# DIRECTIONS
Retype nothing but the lines from the start of the material up to and including the line with "Adding emotion tags or emotional embeddings". Pictures don't belong in the copy.

# RECORDS TO USE
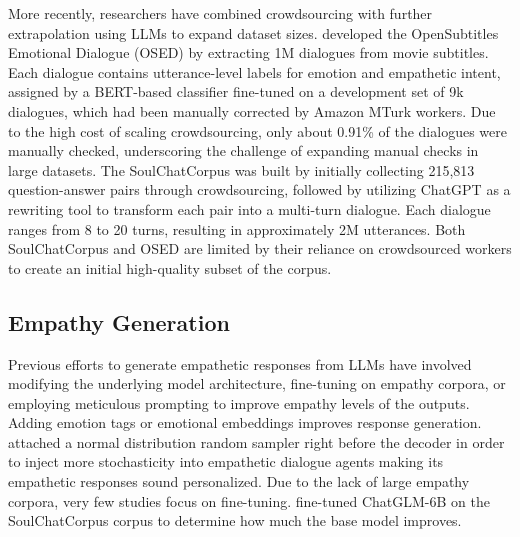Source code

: More recently, researchers have combined crowdsourcing with further extrapolation using LLMs to expand dataset sizes.
\citet{welivita2020finegrained} developed the OpenSubtitles Emotional Dialogue (OSED) by extracting 1M dialogues from movie subtitles. Each dialogue contains utterance-level labels for emotion and empathetic intent, assigned by a BERT-based classifier fine-tuned on a development set of 9k dialogues, which had been manually corrected by Amazon MTurk workers. Due to the high cost of scaling crowdsourcing, only about 0.91\% of the dialogues were manually checked, underscoring the challenge of expanding manual checks in large datasets.
The SoulChatCorpus \cite{chen-etal-2023-soulchat} was built by initially collecting 215,813 question-answer pairs through crowdsourcing, followed by utilizing ChatGPT as a rewriting tool to transform each pair into a multi-turn dialogue. Each dialogue ranges from 8 to 20 turns, resulting in approximately 2M utterances. Both SoulChatCorpus and OSED are limited by their reliance on crowdsourced workers to create an initial high-quality subset of the corpus.

\subsection{Empathy Generation}

Previous efforts to generate empathetic responses from LLMs have involved modifying the underlying model architecture, fine-tuning on empathy corpora, or employing meticulous prompting to improve empathy levels of the outputs.
Adding emotion tags or emotional embeddings
\cite{rashkin-etal-2019-towards, goel2021emotion} improves response generation. 
\citet{lee2022improving} attached a normal distribution random sampler right before the decoder in order to inject more stochasticity into empathetic dialogue agents making its empathetic responses sound personalized. Due to the lack of large empathy corpora, very few studies focus on fine-tuning. \citet{chen-etal-2023-soulchat} fine-tuned ChatGLM-6B on the SoulChatCorpus corpus to determine how much the base model improves.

# OUTPUT OF THE EXERCISE
Source code

: More recently, researchers have combined crowdsourcing with further extrapolation using LLMs to expand dataset sizes.
\citet{welivita2020finegrained} developed the OpenSubtitles Emotional Dialogue (OSED) by extracting 1M dialogues from movie subtitles. Each dialogue contains utterance-level labels for emotion and empathetic intent, assigned by a BERT-based classifier fine-tuned on a development set of 9k dialogues, which had been manually corrected by Amazon MTurk workers. Due to the high cost of scaling crowdsourcing, only about 0.91\% of the dialogues were manually checked, underscoring the challenge of expanding manual checks in large datasets.
The SoulChatCorpus \cite{chen-etal-2023-soulchat} was built by initially collecting 215,813 question-answer pairs through crowdsourcing, followed by utilizing ChatGPT as a rewriting tool to transform each pair into a multi-turn dialogue. Each dialogue ranges from 8 to 20 turns, resulting in approximately 2M utterances. Both SoulChatCorpus and OSED are limited by their reliance on crowdsourced workers to create an initial high-quality subset of the corpus.

\subsection{Empathy Generation}

Previous efforts to generate empathetic responses from LLMs have involved modifying the underlying model architecture, fine-tuning on empathy corpora, or employing meticulous prompting to improve empathy levels of the outputs.
Adding emotion tags or emotional embeddings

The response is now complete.